DIRECTIONS
Extract only the first line of the listing and every line after it up to and including the one with "- S3 URI 视频大小限制：1GB". Omit the pictures.

SUPPLIED RECORDS
------------------------

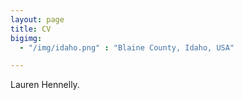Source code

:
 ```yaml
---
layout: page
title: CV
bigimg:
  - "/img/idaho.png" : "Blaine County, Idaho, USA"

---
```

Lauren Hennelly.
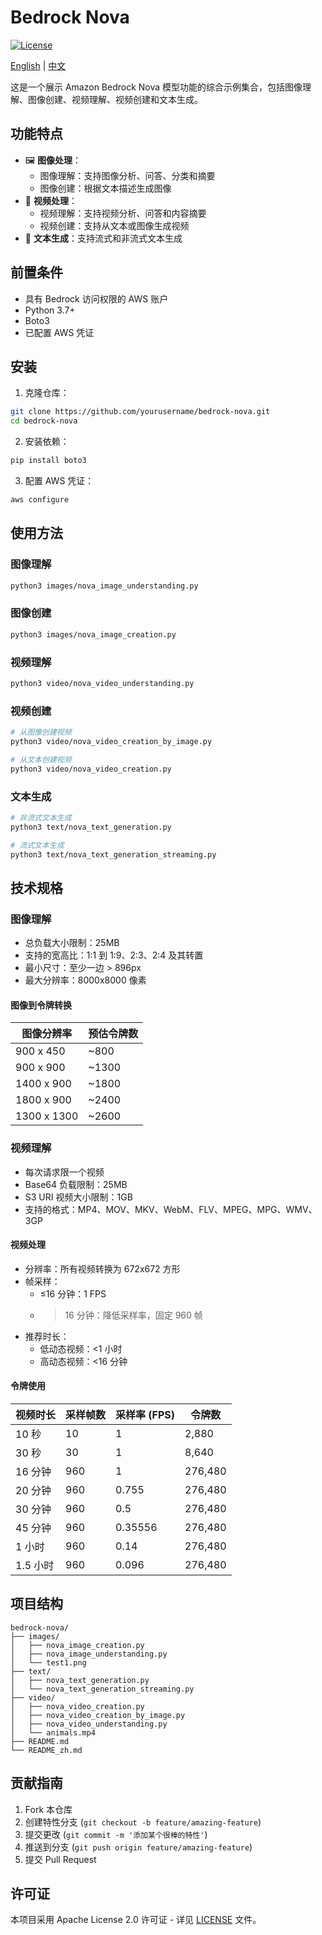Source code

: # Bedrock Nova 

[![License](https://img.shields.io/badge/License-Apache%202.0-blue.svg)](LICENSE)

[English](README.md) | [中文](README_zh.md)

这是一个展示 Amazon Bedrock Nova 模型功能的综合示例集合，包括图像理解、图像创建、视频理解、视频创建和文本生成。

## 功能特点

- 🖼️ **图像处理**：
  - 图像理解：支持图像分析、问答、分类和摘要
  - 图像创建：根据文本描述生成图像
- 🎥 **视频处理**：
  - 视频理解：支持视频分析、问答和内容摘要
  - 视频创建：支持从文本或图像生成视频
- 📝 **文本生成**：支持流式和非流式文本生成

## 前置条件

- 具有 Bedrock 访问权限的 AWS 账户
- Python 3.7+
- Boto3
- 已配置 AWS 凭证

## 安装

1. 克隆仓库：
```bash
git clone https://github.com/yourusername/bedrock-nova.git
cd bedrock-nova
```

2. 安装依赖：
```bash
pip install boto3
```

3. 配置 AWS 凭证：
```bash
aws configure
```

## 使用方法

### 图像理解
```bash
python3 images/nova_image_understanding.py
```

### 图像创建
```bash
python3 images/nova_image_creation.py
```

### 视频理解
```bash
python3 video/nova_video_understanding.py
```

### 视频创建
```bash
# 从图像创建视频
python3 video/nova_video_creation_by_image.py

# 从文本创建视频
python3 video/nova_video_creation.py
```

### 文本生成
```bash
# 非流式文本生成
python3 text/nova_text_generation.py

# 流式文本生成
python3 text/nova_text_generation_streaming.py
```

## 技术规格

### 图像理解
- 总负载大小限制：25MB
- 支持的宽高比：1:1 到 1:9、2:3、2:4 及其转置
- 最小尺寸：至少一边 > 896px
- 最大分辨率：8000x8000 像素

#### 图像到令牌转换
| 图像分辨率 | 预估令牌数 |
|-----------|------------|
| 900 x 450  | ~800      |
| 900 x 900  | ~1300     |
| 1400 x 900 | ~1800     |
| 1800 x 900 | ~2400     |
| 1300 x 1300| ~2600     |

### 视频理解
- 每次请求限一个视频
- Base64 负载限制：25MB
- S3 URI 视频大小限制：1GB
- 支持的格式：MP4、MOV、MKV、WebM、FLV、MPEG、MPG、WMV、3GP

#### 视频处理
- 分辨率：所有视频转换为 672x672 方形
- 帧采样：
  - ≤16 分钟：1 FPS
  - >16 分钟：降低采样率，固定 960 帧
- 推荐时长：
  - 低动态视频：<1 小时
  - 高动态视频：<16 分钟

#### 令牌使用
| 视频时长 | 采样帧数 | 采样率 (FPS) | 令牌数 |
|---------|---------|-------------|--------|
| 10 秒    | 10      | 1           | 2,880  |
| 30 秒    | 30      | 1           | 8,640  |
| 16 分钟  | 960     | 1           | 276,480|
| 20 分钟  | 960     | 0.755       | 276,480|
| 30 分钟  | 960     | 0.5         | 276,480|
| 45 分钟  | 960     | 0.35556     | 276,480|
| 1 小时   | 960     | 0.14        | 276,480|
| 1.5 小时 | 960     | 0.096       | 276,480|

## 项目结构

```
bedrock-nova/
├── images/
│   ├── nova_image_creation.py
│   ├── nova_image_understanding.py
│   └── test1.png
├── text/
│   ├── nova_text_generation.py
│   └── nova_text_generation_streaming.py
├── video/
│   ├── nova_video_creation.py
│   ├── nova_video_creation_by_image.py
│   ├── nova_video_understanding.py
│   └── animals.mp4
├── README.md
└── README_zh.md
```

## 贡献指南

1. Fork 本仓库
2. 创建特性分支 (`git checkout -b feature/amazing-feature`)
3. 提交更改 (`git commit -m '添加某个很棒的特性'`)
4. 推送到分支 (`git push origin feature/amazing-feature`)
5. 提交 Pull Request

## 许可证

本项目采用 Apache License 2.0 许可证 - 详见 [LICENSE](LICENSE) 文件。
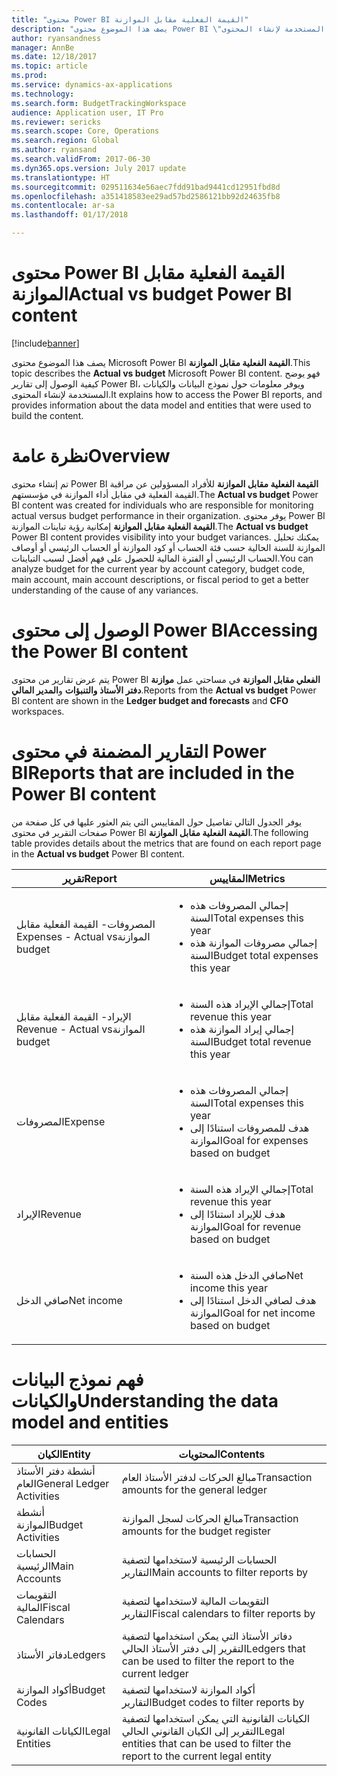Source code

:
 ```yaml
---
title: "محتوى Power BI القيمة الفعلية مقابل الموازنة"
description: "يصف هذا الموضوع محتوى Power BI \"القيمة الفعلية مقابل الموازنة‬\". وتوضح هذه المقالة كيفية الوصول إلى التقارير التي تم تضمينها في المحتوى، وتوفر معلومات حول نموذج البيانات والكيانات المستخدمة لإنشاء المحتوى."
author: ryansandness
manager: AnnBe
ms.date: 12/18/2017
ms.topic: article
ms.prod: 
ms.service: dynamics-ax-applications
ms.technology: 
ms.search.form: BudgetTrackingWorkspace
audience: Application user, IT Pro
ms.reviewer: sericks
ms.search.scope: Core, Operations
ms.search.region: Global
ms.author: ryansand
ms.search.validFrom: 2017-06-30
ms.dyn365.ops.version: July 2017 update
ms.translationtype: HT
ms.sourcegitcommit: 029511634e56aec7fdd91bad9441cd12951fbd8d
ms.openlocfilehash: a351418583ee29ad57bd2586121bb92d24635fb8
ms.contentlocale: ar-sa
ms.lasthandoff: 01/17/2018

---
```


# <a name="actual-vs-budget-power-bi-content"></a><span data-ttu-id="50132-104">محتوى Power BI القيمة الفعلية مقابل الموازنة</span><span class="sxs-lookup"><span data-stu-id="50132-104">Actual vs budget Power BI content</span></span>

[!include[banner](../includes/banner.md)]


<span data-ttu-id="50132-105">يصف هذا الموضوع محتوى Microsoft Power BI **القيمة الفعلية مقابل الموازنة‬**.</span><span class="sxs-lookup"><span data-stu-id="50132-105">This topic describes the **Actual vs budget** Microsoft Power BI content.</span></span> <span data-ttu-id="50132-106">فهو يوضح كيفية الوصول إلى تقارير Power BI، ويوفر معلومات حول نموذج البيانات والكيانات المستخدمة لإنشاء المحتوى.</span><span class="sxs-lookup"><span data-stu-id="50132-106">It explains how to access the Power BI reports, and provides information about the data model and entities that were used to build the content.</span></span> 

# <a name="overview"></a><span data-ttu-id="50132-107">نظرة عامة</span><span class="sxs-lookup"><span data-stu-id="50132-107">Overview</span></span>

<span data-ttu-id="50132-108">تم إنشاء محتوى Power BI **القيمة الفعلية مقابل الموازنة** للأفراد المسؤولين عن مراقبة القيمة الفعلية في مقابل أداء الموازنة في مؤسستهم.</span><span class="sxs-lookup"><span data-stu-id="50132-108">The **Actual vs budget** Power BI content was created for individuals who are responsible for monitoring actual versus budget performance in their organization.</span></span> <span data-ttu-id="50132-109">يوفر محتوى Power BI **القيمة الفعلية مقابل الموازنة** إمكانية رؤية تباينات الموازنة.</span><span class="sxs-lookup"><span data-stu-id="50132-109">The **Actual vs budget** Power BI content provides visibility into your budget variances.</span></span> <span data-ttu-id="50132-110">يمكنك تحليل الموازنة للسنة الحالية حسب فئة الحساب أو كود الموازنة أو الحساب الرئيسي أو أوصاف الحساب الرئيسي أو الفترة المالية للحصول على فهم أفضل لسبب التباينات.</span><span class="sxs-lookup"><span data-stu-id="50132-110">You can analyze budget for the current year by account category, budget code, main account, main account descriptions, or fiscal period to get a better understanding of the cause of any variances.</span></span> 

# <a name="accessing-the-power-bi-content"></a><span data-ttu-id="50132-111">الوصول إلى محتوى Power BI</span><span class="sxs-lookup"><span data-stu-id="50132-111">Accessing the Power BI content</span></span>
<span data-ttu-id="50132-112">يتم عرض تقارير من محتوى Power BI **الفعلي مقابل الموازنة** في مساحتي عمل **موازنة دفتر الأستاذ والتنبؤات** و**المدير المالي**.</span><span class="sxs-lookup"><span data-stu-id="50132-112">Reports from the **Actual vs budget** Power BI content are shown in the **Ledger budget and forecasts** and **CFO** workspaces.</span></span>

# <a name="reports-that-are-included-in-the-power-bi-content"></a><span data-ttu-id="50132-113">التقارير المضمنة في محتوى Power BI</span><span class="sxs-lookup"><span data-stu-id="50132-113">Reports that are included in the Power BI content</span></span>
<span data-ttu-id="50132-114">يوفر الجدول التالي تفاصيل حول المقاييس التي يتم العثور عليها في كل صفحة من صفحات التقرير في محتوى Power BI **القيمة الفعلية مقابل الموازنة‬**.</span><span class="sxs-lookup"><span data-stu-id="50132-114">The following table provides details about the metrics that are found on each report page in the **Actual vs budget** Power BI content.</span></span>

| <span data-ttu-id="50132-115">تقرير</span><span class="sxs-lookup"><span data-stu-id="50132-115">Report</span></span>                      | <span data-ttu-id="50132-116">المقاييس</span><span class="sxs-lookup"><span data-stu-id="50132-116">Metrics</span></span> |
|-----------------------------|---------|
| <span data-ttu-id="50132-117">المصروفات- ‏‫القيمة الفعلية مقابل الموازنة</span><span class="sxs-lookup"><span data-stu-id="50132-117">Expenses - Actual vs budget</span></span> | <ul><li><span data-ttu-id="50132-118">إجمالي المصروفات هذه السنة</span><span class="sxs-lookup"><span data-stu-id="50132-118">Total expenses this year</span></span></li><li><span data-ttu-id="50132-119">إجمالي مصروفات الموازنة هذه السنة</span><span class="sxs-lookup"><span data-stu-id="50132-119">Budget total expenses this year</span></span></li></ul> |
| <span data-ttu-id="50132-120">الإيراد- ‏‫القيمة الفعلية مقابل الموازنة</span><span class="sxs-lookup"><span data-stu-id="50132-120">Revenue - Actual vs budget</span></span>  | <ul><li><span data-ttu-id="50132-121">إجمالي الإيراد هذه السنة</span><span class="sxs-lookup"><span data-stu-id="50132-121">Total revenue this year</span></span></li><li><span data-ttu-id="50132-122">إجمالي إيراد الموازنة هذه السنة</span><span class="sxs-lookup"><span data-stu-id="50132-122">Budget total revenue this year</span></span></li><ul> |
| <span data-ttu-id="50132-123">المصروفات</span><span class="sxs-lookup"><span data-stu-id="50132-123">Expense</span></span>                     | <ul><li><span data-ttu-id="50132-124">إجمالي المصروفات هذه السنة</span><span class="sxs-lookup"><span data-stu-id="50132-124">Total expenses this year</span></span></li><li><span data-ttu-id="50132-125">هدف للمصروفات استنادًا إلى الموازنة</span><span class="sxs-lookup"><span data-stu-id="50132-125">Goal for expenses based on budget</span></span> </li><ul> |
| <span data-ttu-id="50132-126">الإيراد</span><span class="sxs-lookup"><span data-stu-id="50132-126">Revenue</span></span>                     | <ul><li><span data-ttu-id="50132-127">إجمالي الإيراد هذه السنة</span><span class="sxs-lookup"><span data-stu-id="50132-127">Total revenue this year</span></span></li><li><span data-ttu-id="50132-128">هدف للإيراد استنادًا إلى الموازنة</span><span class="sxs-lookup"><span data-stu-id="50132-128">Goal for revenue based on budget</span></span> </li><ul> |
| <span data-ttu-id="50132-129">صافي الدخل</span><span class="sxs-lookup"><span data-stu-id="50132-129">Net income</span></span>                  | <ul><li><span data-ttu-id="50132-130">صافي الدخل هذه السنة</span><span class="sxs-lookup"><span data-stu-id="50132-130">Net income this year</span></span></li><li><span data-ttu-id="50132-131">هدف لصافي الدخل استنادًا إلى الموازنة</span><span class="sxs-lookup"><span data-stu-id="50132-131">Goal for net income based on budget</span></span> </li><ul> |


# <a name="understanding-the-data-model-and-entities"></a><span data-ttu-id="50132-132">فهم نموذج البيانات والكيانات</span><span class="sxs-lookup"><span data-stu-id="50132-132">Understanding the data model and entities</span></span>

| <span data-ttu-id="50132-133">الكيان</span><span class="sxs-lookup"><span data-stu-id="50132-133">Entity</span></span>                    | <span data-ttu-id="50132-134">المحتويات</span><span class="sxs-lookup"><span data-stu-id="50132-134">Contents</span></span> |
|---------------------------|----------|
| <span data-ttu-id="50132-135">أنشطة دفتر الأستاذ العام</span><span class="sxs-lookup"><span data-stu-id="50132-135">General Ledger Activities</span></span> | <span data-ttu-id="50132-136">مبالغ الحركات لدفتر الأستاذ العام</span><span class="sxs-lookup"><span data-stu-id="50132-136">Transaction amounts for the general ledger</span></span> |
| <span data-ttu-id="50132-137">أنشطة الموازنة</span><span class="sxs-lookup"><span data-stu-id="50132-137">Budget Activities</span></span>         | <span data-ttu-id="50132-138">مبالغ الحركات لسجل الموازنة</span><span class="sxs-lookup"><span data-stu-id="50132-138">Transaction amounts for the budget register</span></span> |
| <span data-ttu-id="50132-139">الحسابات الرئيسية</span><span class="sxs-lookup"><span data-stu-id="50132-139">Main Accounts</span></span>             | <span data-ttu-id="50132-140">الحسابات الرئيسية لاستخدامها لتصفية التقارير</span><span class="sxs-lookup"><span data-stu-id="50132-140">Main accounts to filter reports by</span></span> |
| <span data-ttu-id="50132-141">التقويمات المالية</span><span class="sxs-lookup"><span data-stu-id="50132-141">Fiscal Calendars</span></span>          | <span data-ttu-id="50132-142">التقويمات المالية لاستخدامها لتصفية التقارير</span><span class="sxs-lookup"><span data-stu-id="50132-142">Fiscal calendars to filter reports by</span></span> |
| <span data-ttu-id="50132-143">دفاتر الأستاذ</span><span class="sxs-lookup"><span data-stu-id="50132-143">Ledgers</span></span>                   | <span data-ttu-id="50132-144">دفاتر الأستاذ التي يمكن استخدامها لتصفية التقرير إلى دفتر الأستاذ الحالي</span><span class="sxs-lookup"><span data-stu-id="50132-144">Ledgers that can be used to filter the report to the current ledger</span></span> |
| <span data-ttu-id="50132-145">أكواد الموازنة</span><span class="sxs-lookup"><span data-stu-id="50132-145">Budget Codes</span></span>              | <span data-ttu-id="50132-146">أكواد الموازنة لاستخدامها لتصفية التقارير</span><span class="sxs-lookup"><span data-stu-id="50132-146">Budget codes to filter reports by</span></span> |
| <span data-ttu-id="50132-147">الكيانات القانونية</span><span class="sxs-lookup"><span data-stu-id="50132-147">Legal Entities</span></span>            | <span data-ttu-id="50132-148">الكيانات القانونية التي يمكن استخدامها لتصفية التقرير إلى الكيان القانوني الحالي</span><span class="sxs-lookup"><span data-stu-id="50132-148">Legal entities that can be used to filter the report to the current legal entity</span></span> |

------------------------

TASK RESULT
Source code

:
 ```yaml
---
layout: page
title: CV
bigimg:
  - "/img/idaho.png" : "Blaine County, Idaho, USA"

---
```

Lauren Hennelly.
Source code

: # Bedrock Nova 

[![License](https://img.shields.io/badge/License-Apache%202.0-blue.svg)](LICENSE)

[English](README.md) | [中文](README_zh.md)

这是一个展示 Amazon Bedrock Nova 模型功能的综合示例集合，包括图像理解、图像创建、视频理解、视频创建和文本生成。

## 功能特点

- 🖼️ **图像处理**：
  - 图像理解：支持图像分析、问答、分类和摘要
  - 图像创建：根据文本描述生成图像
- 🎥 **视频处理**：
  - 视频理解：支持视频分析、问答和内容摘要
  - 视频创建：支持从文本或图像生成视频
- 📝 **文本生成**：支持流式和非流式文本生成

## 前置条件

- 具有 Bedrock 访问权限的 AWS 账户
- Python 3.7+
- Boto3
- 已配置 AWS 凭证

## 安装

1. 克隆仓库：
```bash
git clone https://github.com/yourusername/bedrock-nova.git
cd bedrock-nova
```

2. 安装依赖：
```bash
pip install boto3
```

3. 配置 AWS 凭证：
```bash
aws configure
```

## 使用方法

### 图像理解
```bash
python3 images/nova_image_understanding.py
```

### 图像创建
```bash
python3 images/nova_image_creation.py
```

### 视频理解
```bash
python3 video/nova_video_understanding.py
```

### 视频创建
```bash
# 从图像创建视频
python3 video/nova_video_creation_by_image.py

# 从文本创建视频
python3 video/nova_video_creation.py
```

### 文本生成
```bash
# 非流式文本生成
python3 text/nova_text_generation.py

# 流式文本生成
python3 text/nova_text_generation_streaming.py
```

## 技术规格

### 图像理解
- 总负载大小限制：25MB
- 支持的宽高比：1:1 到 1:9、2:3、2:4 及其转置
- 最小尺寸：至少一边 > 896px
- 最大分辨率：8000x8000 像素

#### 图像到令牌转换
| 图像分辨率 | 预估令牌数 |
|-----------|------------|
| 900 x 450  | ~800      |
| 900 x 900  | ~1300     |
| 1400 x 900 | ~1800     |
| 1800 x 900 | ~2400     |
| 1300 x 1300| ~2600     |

### 视频理解
- 每次请求限一个视频
- Base64 负载限制：25MB
- S3 URI 视频大小限制：1GB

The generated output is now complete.